Football is finally getting the jersey patch card treatment. Fanatics has signed an exclusive, long-term collectibles agreement with FIFA covering trading cards, stickers, and trading card games — starting in 2031 and rolling out under the Topps brand.
The deal spans both physical and digital formats, which tells you everything about where the collectibles market is heading. Anyone who has cracked open a Topps Chrome NBA or NFL box recently already knows what debut patches look like. Now football is next — and with players like Lamine Yamal and Endrick already on senior international duty at 16 and 17, the pipeline for genuine debut patch cards from future stars is already filling up before the ink is dry.
Why the 2034 World Cup changes the collector landscape
The timing is deliberate. The 2026 World Cup still falls under Panini's watch, and 2031 is when Fanatics takes over.
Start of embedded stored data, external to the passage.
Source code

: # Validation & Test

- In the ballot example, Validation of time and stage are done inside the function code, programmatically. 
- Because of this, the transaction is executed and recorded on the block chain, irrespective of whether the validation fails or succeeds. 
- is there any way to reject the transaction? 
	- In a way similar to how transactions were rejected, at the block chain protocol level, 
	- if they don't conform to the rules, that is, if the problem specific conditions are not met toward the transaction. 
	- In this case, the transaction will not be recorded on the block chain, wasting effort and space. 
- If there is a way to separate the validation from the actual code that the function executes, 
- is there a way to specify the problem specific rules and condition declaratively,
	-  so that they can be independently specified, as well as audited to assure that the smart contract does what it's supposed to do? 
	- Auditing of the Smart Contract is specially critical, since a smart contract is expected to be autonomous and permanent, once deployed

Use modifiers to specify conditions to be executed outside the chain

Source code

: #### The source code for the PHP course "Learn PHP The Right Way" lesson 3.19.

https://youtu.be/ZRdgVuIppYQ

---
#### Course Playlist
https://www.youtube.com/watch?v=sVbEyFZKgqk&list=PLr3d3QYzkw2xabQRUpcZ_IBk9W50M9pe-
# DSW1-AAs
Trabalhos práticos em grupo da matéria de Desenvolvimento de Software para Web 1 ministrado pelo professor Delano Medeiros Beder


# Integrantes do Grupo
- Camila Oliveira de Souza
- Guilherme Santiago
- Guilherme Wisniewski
That means the 2034 World Cup in Saudi Arabia becomes the launchpad — the first World Cup with Topps-branded packs, debut patches, and whatever digital integration Fanatics builds over the next decade.
For context on scale: the deal also commits Fanatics to distributing over $150 million in free collectibles to youth football programs globally across the partnership's lifetime. That's not charity optics — it's market development. Get the next generation of supporters hooked on collecting early, and you own the hobby for decades.
Fanatics Fest NYC kicks things off
The partnership launches publicly at Fanatics Fest NYC, running July 16-19, with the 2026 World Cup Final pre-match press conferences scheduled for July 17 at the Javits Center. Both finalists' coaches and players will attend, and the venue converts into a live watch party for the Final itself two days later.
It's a smart way to tie the new deal to the biggest football event of the year, even if the Topps era is still five years out. The 2026 World Cup belongs to Panini — that's the last chapter of one era. Everything from 2031 onwards is Fanatics' pitch to run.